Paintball pro plays the game globally

9/4/2003
BY KARIN KOWALSKI
BLADE STAFF WRITER
A paintball leaves Colby Gallagher's gun. His team, Bad Company, is based out of Washington, D.C.
A paintball leaves Colby Gallagher's gun. His team, Bad Company, is based out of Washington, D.C.

“Oh,” Colby Gallagher's mother said when he told her his plans for the weekend. He was going to Toulouse, France, to play paintball.

International weekend trips happen about six times a year for Mr. Gallagher, 21, of Sylvania Township, a professional paintball player on a team that travels to tournaments throughout the United States and Europe.

“It's really fun,” Mr. Gallagher said. “But we don't get to do much touristy stuff.”

He's a senior majoring in business at Bowling Green State University and has been playing paintball for 10 years. A friend from elementary school invited him to play, and he gradually got hooked.

The game is a version of capture-the-flag on a field with lots of inflatable, can-shaped obstacles. When a player gets hit by a paintball, he is out. The object in a 10-minute game is to eliminate the other players and get their flags.

“It's just a grownup game of tag,” said Jamie Wright, a friend of Mr. Gallagher's. “You get an adrenaline rush out of it.”

Paintballs are similar to bath beads in structure. Getting hit with one feels like being snapped with a towel and occasionally leaves round bruises, Mr. Gallagher said.

Paintball used to be an underground sport. People would play in the woods and wear camouflage, but now it is getting more recognition. People are playing out in the open, and audiences at tournaments are growing, said Mr. Wright, 25, of West Toledo.

Mr. Wright plays in a high-level 10-man paintball team that also goes on the National Professional Paintball League circuit. He first got interested in paintball when he saw it in the movie Gotcha! He's been playing for seven years and played on a professional team for two years. He met Mr. Gallagher at Action Enterprises, a paintball equipment store in Toledo that is now closed. They played on the same team for a year.

The sport is getting recognition as people see that there are plays and strategies in it.

“It's kind of like chess on the ground,” Mr. Wright said.

Mr. Gallagher started playing on a local paintball team about six years ago and worked at Action Enterprises. He kept playing more and more at tournaments, joining better and better teams until he joined a pro team last February.

Mr. Gallagher's team, Bad Company, is based out of Washington and has seven players from there and from as far away as Denver. The team plays in two different leagues, the National Professional Paintball League, which has five tournaments a year, and the Millennium Series, which has six events in Europe each year. The team, ranked No. 5 in the United States, placed fourth at its most recent tournament in New York last month. There the team played against 115 teams, about 15 of which were professional. The team placed eighth in July at Toulouse, the World Cup of the European series.

Bad Company has two-day practices before each tournament. The players travel to Florida, North Carolina, or the northeast to practice anywhere there are good fields and good teams.

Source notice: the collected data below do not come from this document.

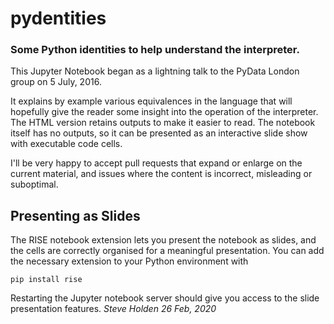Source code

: # pydentities

### Some Python identities to help understand the interpreter.

This Jupyter Notebook began as a lightning talk to the
PyData London group on 5 July, 2016.

It explains by example various equivalences in the language
that will hopefully give the reader some insight into the
operation of the interpreter.
The HTML version retains outputs to make it easier to read.
The notebook itself has no outputs, so it can be presented as
an interactive slide show with executable code cells.

I'll be very happy to accept pull requests that expand or
enlarge on the current material, and issues where the content
is incorrect, misleading or suboptimal.

## Presenting as Slides

The RISE notebook extension lets you present the notebook as
slides, and the cells are correctly organised for a meaningful
presentation. You can add the necessary extension to your
Python environment with

    pip install rise

Restarting the Jupyter notebook server should give you access
to the slide presentation features.
_Steve Holden_
_26 Feb, 2020_
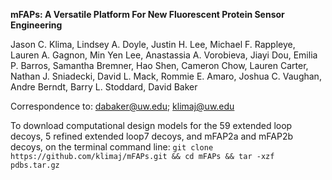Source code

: <b>mFAPs: A Versatile Platform For New Fluorescent Protein Sensor Engineering</b>

Jason C. Klima, Lindsey A. Doyle, Justin H. Lee, Michael F. Rappleye, Lauren A. Gagnon, Min Yen Lee, Anastassia A. Vorobieva, Jiayi Dou, Emilia P. Barros, Samantha Bremner, Hao Shen, Cameron Chow, Lauren Carter, Nathan J. Sniadecki, David L. Mack, Rommie E. Amaro, Joshua C. Vaughan, Andre Berndt, Barry L. Stoddard, David Baker

Correspondence to: dabaker@uw.edu; klimaj@uw.edu

To download computational design models for the 59 extended loop decoys, 5 refined extended loop7 decoys, and mFAP2a and mFAP2b decoys, on the terminal command line:
`git clone https://github.com/klimaj/mFAPs.git && cd mFAPs && tar -xzf pdbs.tar.gz`
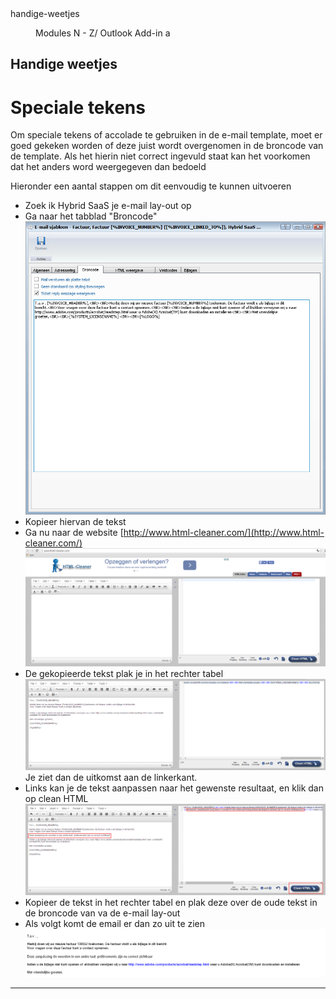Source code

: <properties>
	<page>
		<title>handige-weetjes</title>
		<description>handige-weetjes</description>
	</page>
	<menu>
		<position>Modules N - Z/ Outlook Add-in</position>
		<title>Handige weetjes</title>
		<sort>a</sort>
	</menu>
</properties>

## Handige weetjes ##

# Speciale tekens #

Om speciale tekens of accolade te gebruiken in de e-mail template, moet er goed gekeken worden of deze juist wordt overgenomen in de broncode van de template. Als het hierin niet correct ingevuld staat kan het voorkomen dat het anders word weergegeven dan bedoeld

Hieronder een aantal stappen om dit eenvoudig te kunnen uitvoeren

* Zoek ik Hybrid SaaS je e-mail lay-out op
* Ga naar het tabblad "Broncode" ![](images/1.png)
* Kopieer hiervan de tekst
* Ga nu naar de website [http://www.html-cleaner.com/](http://www.html-cleaner.com/) ![](images/2.png)
* De gekopieerde tekst plak je in het rechter tabel ![](images/3.png)Je ziet dan de uitkomst aan de linkerkant.
* Links kan je de tekst aanpassen naar het gewenste resultaat, en klik dan op clean HTML ![](images/4.png)
* Kopieer de tekst in het rechter tabel en plak deze over de oude tekst in de broncode van va de e-mail lay-out
* Als volgt komt de email er dan zo uit te zien ![](images/5.png)


----------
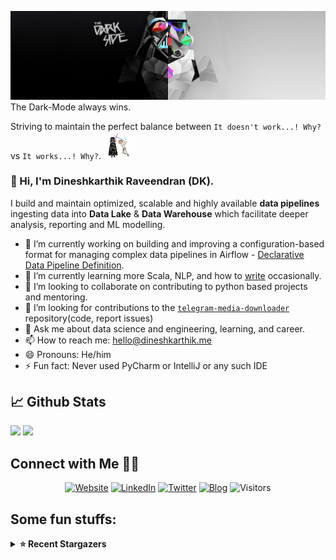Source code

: ![](https://github.com/Dineshkarthik/Dineshkarthik/blob/master/assets/cover.jpg)
The Dark-Mode always wins.

Striving to maintain the perfect balance between `It doesn't work...! Why?` vs `It works...! Why?`. <img src="https://github.com/Dineshkarthik/Dineshkarthik/blob/master/assets/starwars_fight.gif" width="50">


### 👋 Hi, I'm Dineshkarthik Raveendran (DK).

I build and maintain optimized, scalable and highly available **data pipelines** ingesting data into **Data Lake** & **Data Warehouse** which facilitate deeper analysis, reporting and ML modelling.


- 🔭 I’m currently working on building and improving a configuration-based format for managing complex data pipelines in Airflow - [Declarative Data Pipeline Definition](https://www.thoughtworks.com/de/radar/techniques?blipid=202005084).
- 🌱 I’m currently learning more Scala, NLP, and how to [write](https://medium.com/@dineshkarthik.r) occasionally.
- 👯 I’m looking to collaborate on contributing to python based projects and mentoring.
- 🤔 I’m looking for contributions to the [`telegram-media-downloader`](https://github.com/Dineshkarthik/telegram_media_downloader) repository(code, report issues) 
- 💬 Ask me about data science and engineering, learning, and career.
- 📫 How to reach me: [hello@dineshkarthik.me](mailto:hello@dineshkarthik.me)
- 😄 Pronouns: He/him
- ⚡ Fun fact: Never used PyCharm or IntelliJ or any such IDE

## 📈 Github Stats
<img height="180em" src="https://github-readme-stats.vercel.app/api?username=Dineshkarthik&show_icons=true&hide_border=true&&count_private=true&include_all_commits=true" />
<img height="180em" src="https://github-readme-streak-stats.herokuapp.com/?user=Dineshkarthik&hide_border=true" />
  
## Connect with Me 🤝🏻

<p align="center">
<a href="https://dineshkarthik.me"><img alt="Website" src="https://img.shields.io/badge/Website-dineshkarthik.me-blue?style=flat&logo=google-chrome"></a>
<a href="https://www.linkedin.com/in/dineshkarthik-r/"><img alt="LinkedIn" src="https://img.shields.io/badge/LinkedIN-Dineshkarthik%20Raveendran-blue?style=flat&logo=linkedin"></a>
<a href="https://twitter.com/Dineshkarthik_R"><img alt="Twitter" src="https://img.shields.io/badge/Twitter-Dineshkarthik%20R-blue?style=flat&logo=twitter"></a>
<a href="https://medium.com/@dineshkarthik.r"><img alt="Blog" src="https://img.shields.io/badge/Medium-Dineshkarthik%20Raveendran-blue?style=flat&logo=medium"></a>
<img alt="Visitors" src="https://visitor-badge.laobi.icu/badge?page_id=Dineshkarthik">
</p>


## Some fun stuffs:

<details>
  <summary><b>⭐ Recent Stargazers</b></summary>
  <table cellspacing="0" cellpadding="0" style="border: none;">
    <tbody cellspacing="0" cellpadding="0" style="border: none;">
      <tr style="border: none;">
        <td style="border: none">
          <a href="https://github.com/lifei6671">
            <img
              style="border-radius: 50%;"
              align="left"
              src="https://avatars.githubusercontent.com/u/3665700?u=39964733dab138070764b933004140375efd919a&v=4"
              width="96"
              height="65"
            />
          </a>
        </td>
        <td style="border: none">
          <div>
            <a href="https://github.com/lifei6671">Minho</a> 
            starred <a href="https://github.com/Dineshkarthik/telegram_media_downloader">telegram_media_downloader</a>
          </div>
          <div>
            User Bio: 一个纯粹的PHPer
          </div>
        </td>
      </tr>
      <tr style="border: none;">
        <td style="border: none">
          <a href="https://github.com/art435">
            <img
              style="border-radius: 50%;"
              align="left"
              src="https://avatars.githubusercontent.com/u/90341705?v=4"
              width="96"
              height="65"
            />
          </a>
        </td>
        <td style="border: none">
          <div>
            <a href="https://github.com/art435">art435</a> 
            starred <a href="https://github.com/Dineshkarthik/telegram_media_downloader">telegram_media_downloader</a>
          </div>
          <div>
            User Bio: Nothing to 👀 here , no bio...!!
          </div>
        </td>
      </tr>
      <tr style="border: none;">
        <td style="border: none">
          <a href="https://github.com/Ramzh">
            <img
              style="border-radius: 50%;"
              align="left"
              src="https://avatars.githubusercontent.com/u/20802073?u=c127b2aeeaf6072d179ac855fd91618fbb747dfe&v=4"
              width="96"
              height="65"
            />
          </a>
        </td>
        <td style="border: none">
          <div>
            <a href="https://github.com/Ramzh">Ramzh</a> 
            starred <a href="https://github.com/Dineshkarthik/telegram_media_downloader">telegram_media_downloader</a>
          </div>
          <div>
            User Bio: Data Engineer @ {Fortune_100}
          </div>
        </td>
      </tr>
      <tr style="border: none;">
        <td style="border: none">
          <a href="https://github.com/SimpleZero">
            <img
              style="border-radius: 50%;"
              align="left"
              src="https://avatars.githubusercontent.com/u/12043934?u=aa1b282f96f7a52304e0286d5d233641647da03c&v=4"
              width="96"
              height="65"
            />
          </a>
        </td>
        <td style="border: none">
          <div>
            <a href="https://github.com/SimpleZero">SimpleZero</a> 
            starred <a href="https://github.com/Dineshkarthik/telegram_media_downloader">telegram_media_downloader</a>
          </div>
          <div>
            User Bio: Lazy Zzz~
          </div>
        </td>
      </tr>
      <tr style="border: none;">
        <td style="border: none">
          <a href="https://github.com/Sadhgun">
            <img
              style="border-radius: 50%;"
              align="left"
              src="https://avatars.githubusercontent.com/u/48918876?v=4"
              width="96"
              height="65"
            />
          </a>
        </td>
        <td style="border: none">
          <div>
            <a href="https://github.com/Sadhgun">Sadhgun Sobti</a> 
            starred <a href="https://github.com/Dineshkarthik/telegram_media_downloader">telegram_media_downloader</a>
          </div>
          <div>
            User Bio: Nothing to 👀 here , no bio...!!
          </div>
        </td>
      </tr>
      <tr style="border: none;">
        <td style="border: none">
          <a href="https://github.com/mjvmroz">
            <img
              style="border-radius: 50%;"
              align="left"
              src="https://avatars.githubusercontent.com/u/4539332?u=434c573c34b2fdb888f8edd08ddaa61507cd46aa&v=4"
              width="96"
              height="65"
            />
          </a>
        </td>
        <td style="border: none">
          <div>
            <a href="https://github.com/mjvmroz">Michael Mroz</a> 
            starred <a href="https://github.com/Dineshkarthik/telegram_media_downloader">telegram_media_downloader</a>
          </div>
          <div>
            User Bio: Caffeine and ramen enthusiast, principal engineer at MonetizeNow.
          </div>
        </td>
      </tr>
      <tr style="border: none;">
        <td style="border: none">
          <a href="https://github.com/theonlytruebigmac">
            <img
              style="border-radius: 50%;"
              align="left"
              src="https://avatars.githubusercontent.com/u/16283759?u=51d7903abd0ddf26d4a2d06d2a6f2a9af565843d&v=4"
              width="96"
              height="65"
            />
          </a>
        </td>
        <td style="border: none">
          <div>
            <a href="https://github.com/theonlytruebigmac">Zach Frazier</a> 
            starred <a href="https://github.com/Dineshkarthik/telegram_media_downloader">telegram_media_downloader</a>
          </div>
          <div>
            User Bio: SOC / NOC / DevOps
          </div>
        </td>
      </tr>
      <tr style="border: none;">
        <td style="border: none">
          <a href="https://github.com/DrF014">
            <img
              style="border-radius: 50%;"
              align="left"
              src="https://avatars.githubusercontent.com/u/71198144?v=4"
              width="96"
              height="65"
            />
          </a>
        </td>
        <td style="border: none">
          <div>
            <a href="https://github.com/DrF014">DrF014</a> 
            starred <a href="https://github.com/Dineshkarthik/telegram_media_downloader">telegram_media_downloader</a>
          </div>
          <div>
            User Bio: Nothing to 👀 here , no bio...!!
          </div>
        </td>
      </tr>
      <tr style="border: none;">
        <td style="border: none">
          <a href="https://github.com/bleszerd">
            <img
              style="border-radius: 50%;"
              align="left"
              src="https://avatars.githubusercontent.com/u/77847606?v=4"
              width="96"
              height="65"
            />
          </a>
        </td>
        <td style="border: none">
          <div>
            <a href="https://github.com/bleszerd">Vinícius Resende</a> 
            starred <a href="https://github.com/Dineshkarthik/telegram_media_downloader">telegram_media_downloader</a>
          </div>
          <div>
            User Bio: Full Stack Engineer - 

Passionate about technology and software development
          </div>
        </td>
      </tr>
      <tr style="border: none;">
        <td style="border: none">
          <a href="https://github.com/ny0x696">
            <img
              style="border-radius: 50%;"
              align="left"
              src="https://avatars.githubusercontent.com/u/40229023?u=86c817fb7dc233773af421d448169663f42ec773&v=4"
              width="96"
              height="65"
            />
          </a>
        </td>
        <td style="border: none">
          <div>
            <a href="https://github.com/ny0x696">Ak3k</a> 
            starred <a href="https://github.com/Dineshkarthik/telegram_media_downloader">telegram_media_downloader</a>
          </div>
          <div>
            User Bio: 
Sr. Penetration Tester.
          </div>
        </td>
      </tr>
      </tbody>
  </table>
</details>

Back home, Mr. Gallagher practices on his own with friends on a paintball field in Ann Arbor because it's centrally located.

Paintball can be an expensive hobby. A case of 2,000 balls, enough for an afternoon's play, costs about $60. Being outfitted with clothes, goggles, face masks, air or carbon dioxide tanks could cost $200, while some players may spend as much as $3,000 on just a paint gun.

Mr. Gallagher's team is sponsored by Kingman International Corp., a company that manufactures paintball guns; Raven USA, a paintball accessory company, and Zap Paintball, Inc., a British paint manufacturer. The team makes money when it win tournaments, but usually it wins paintball equipment and makes money by selling it. Only a few players can live off the money they win in paintball tournaments.

Most professional paintball players are 20-35 years old, but Mr. Gallagher has seen novices as young as 14 and players as old as 60.

Audiences for paintball games have grown significantly in the last three years, he said. His team signs posters to give out to fans, usually younger players. They also sign and give away their jerseys at the end of each tournament.

There are about 12 national-level paintball players in the Toledo area and about 5,000 amateur players.